▼

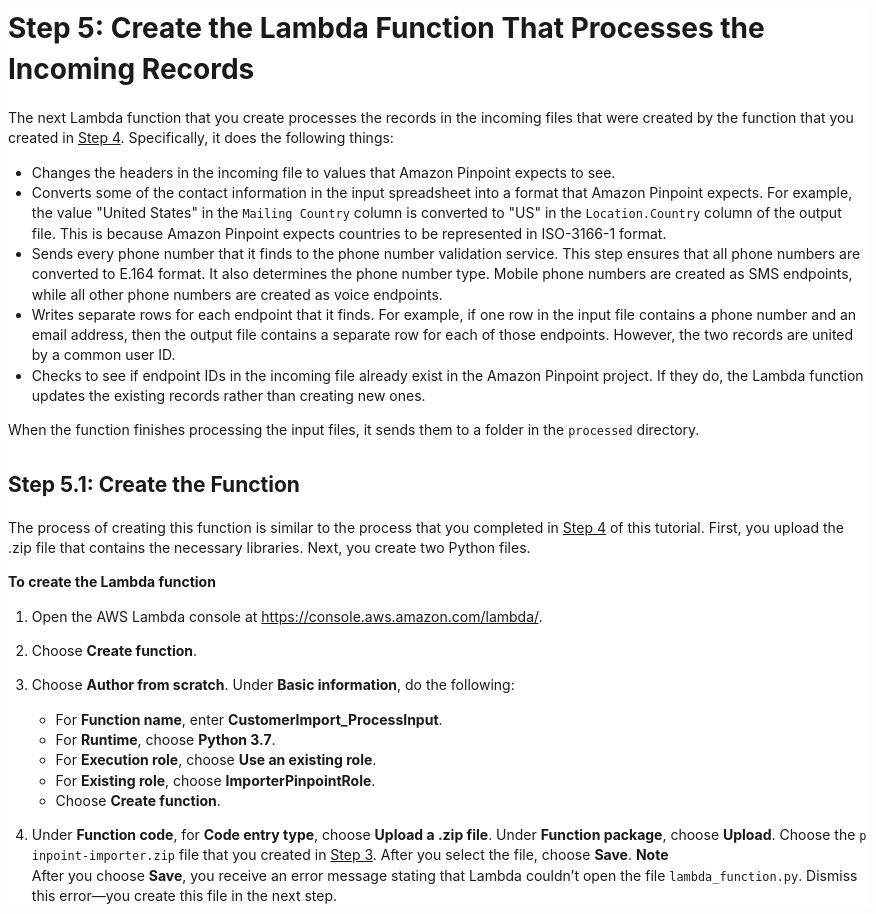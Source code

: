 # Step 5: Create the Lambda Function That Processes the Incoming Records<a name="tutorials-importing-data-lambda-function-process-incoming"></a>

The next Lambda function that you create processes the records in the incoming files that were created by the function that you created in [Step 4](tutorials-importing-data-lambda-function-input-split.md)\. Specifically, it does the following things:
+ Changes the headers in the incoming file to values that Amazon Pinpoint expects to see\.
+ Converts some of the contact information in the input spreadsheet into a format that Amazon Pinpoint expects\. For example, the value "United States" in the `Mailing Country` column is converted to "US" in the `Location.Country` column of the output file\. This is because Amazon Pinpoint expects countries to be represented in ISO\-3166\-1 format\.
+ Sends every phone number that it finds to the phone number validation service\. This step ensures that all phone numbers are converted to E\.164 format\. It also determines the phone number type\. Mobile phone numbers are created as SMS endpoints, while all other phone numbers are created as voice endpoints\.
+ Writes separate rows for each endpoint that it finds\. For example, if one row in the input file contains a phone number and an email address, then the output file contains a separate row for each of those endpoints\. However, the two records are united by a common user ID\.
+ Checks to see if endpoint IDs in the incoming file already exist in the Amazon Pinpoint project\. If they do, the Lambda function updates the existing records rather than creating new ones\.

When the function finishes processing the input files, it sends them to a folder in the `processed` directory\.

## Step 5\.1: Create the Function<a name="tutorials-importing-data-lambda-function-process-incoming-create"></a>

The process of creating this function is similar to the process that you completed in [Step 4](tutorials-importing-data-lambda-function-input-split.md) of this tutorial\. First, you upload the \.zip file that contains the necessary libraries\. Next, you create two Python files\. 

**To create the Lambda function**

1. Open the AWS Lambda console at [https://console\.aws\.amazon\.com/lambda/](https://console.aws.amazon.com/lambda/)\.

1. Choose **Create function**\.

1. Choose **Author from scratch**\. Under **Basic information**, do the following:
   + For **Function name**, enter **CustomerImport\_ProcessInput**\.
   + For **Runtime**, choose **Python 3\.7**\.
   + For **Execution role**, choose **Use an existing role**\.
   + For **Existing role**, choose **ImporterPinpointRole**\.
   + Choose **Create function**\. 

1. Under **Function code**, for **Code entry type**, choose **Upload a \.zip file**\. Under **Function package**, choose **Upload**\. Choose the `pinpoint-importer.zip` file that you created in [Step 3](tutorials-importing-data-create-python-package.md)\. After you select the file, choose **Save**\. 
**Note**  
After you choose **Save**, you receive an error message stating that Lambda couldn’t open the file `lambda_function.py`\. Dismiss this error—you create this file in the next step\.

▲
▼

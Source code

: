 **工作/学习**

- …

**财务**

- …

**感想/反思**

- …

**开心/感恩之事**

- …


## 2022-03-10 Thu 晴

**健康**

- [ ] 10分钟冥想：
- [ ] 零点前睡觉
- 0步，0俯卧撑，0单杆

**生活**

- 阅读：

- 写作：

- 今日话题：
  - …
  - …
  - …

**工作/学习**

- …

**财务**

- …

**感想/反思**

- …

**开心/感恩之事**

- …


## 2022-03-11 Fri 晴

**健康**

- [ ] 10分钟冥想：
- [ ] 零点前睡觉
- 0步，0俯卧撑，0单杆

▲
▼

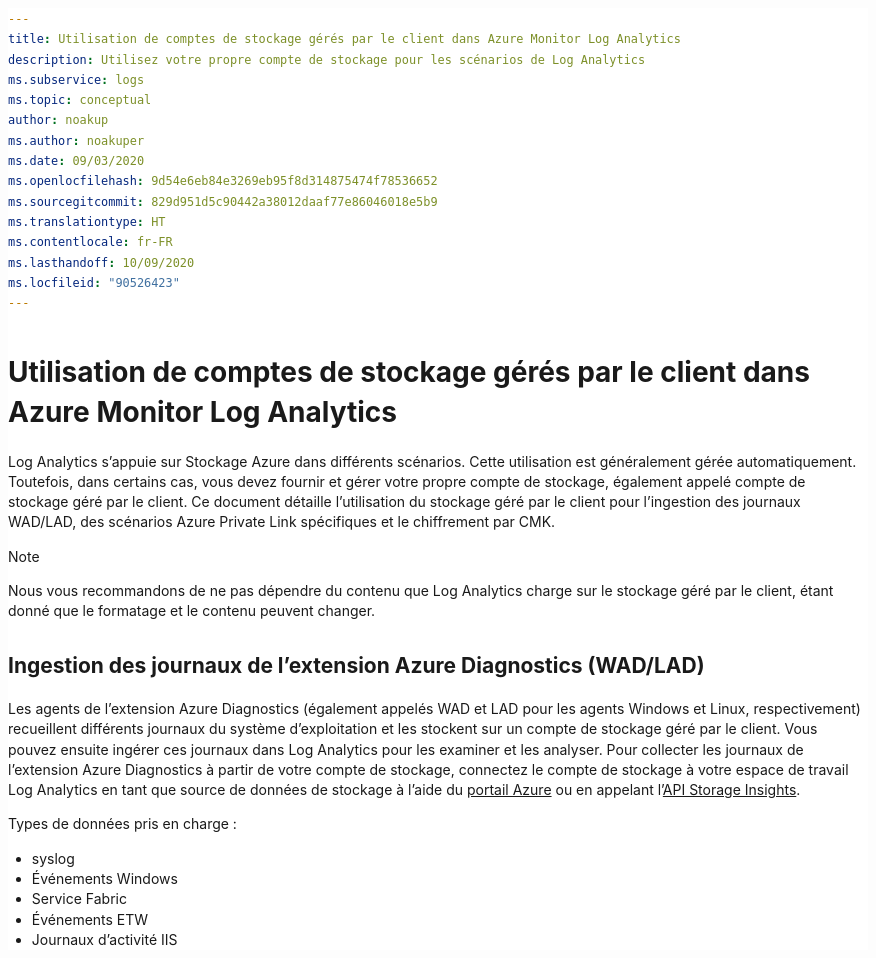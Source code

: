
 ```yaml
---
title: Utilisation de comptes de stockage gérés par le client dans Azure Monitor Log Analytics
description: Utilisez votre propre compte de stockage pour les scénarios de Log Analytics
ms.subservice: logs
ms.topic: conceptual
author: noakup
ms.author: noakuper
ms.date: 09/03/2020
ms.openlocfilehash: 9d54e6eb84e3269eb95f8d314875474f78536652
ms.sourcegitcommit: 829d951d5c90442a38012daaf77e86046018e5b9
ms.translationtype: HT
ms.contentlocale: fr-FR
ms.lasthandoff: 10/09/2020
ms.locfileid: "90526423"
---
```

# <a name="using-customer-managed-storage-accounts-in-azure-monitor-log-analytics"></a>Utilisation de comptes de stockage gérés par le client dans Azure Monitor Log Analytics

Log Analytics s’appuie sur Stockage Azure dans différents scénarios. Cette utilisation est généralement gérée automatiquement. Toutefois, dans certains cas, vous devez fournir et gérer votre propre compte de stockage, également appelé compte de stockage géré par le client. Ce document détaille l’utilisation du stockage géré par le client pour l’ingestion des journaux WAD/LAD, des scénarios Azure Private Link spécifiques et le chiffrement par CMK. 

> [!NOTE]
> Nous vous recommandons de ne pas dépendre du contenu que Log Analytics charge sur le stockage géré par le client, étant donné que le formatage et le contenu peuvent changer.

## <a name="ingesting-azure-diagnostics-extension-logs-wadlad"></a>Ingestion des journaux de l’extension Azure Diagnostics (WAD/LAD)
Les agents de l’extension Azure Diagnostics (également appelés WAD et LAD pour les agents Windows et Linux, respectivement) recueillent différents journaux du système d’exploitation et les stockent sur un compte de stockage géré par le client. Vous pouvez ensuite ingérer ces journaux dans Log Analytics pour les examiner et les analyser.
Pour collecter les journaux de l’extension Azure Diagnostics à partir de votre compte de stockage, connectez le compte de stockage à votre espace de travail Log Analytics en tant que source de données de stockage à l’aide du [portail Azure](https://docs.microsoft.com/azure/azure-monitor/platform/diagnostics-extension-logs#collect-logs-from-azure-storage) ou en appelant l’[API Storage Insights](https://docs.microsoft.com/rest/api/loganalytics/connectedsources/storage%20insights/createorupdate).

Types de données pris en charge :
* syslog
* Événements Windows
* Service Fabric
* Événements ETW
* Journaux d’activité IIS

▲

TASK REQUIREMENTS
Looking at the data above, write out exactly the lines that start at the one containing "1. Choose **Author" and end at the one containing "an existing role**\."; include both and nothing beyond.

RESULT
1. Choose **Author from scratch**\. Under **Basic information**, do the following:
   + For **Function name**, enter **CustomerImport\_ProcessInput**\.
   + For **Runtime**, choose **Python 3\.7**\.
   + For **Execution role**, choose **Use an existing role**\.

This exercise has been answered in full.